* TASK BRIEF
The answer must be a single number: how many lines in the records below contain the word "target".

* DATASET RECORDS
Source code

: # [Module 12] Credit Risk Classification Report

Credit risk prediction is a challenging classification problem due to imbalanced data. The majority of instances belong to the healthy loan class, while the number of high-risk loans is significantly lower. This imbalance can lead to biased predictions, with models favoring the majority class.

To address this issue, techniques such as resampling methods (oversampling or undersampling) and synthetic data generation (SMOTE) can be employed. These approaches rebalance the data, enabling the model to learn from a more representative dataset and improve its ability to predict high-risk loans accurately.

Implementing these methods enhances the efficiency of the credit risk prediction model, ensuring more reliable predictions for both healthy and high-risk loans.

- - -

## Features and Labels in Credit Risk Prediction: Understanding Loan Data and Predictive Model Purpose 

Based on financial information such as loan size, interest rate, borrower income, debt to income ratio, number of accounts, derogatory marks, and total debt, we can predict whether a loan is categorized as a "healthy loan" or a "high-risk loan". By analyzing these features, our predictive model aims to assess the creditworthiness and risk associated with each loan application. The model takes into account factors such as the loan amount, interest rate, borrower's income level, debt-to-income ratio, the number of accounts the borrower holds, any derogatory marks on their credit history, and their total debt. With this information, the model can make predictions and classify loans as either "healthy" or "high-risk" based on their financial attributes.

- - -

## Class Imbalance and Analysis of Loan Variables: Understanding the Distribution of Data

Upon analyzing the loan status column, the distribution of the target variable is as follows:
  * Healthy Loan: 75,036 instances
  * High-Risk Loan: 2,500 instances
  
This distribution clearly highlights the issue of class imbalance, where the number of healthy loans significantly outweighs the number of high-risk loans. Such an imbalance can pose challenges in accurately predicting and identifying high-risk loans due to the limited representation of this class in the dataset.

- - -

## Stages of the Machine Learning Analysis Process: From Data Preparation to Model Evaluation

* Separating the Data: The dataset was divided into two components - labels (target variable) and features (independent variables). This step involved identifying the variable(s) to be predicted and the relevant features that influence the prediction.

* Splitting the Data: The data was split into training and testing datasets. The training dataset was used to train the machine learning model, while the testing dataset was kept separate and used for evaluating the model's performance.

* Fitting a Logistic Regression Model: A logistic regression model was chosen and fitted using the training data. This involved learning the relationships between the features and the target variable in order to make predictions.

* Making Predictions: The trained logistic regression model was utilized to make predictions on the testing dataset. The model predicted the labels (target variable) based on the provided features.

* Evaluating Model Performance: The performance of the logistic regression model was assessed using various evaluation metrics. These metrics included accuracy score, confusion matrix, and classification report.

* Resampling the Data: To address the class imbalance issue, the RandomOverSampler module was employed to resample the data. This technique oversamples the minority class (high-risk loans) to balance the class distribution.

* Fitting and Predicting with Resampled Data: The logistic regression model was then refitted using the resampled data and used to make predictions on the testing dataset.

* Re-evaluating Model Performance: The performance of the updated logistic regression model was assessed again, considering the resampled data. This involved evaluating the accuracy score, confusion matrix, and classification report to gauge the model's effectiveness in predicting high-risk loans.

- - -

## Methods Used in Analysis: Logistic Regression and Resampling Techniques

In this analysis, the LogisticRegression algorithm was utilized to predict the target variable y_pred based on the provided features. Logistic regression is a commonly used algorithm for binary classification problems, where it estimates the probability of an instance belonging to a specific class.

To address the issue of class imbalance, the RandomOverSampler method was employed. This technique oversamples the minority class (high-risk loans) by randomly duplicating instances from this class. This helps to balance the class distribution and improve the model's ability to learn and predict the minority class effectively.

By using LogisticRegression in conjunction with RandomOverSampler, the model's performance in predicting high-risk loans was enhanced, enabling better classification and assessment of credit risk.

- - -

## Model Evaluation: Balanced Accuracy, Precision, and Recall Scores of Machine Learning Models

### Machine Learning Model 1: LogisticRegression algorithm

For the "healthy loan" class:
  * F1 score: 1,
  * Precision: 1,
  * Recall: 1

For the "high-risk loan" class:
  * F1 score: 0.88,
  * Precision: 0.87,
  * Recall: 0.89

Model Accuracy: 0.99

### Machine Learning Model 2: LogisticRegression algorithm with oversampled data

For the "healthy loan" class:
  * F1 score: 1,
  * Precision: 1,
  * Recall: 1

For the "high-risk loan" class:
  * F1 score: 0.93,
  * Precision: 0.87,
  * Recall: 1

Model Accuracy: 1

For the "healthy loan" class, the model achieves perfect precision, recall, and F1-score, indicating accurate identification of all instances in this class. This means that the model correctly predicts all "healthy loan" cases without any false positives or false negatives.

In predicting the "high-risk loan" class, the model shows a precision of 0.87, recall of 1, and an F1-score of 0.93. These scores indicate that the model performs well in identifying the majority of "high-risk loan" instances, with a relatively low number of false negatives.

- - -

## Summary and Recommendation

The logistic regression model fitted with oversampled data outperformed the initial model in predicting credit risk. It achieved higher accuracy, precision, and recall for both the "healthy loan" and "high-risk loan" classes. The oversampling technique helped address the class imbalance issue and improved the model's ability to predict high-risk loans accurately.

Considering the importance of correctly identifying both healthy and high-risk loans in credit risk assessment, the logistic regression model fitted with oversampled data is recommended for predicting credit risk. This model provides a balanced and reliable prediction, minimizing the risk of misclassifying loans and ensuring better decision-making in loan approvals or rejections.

* EXERCISE SOLUTION
5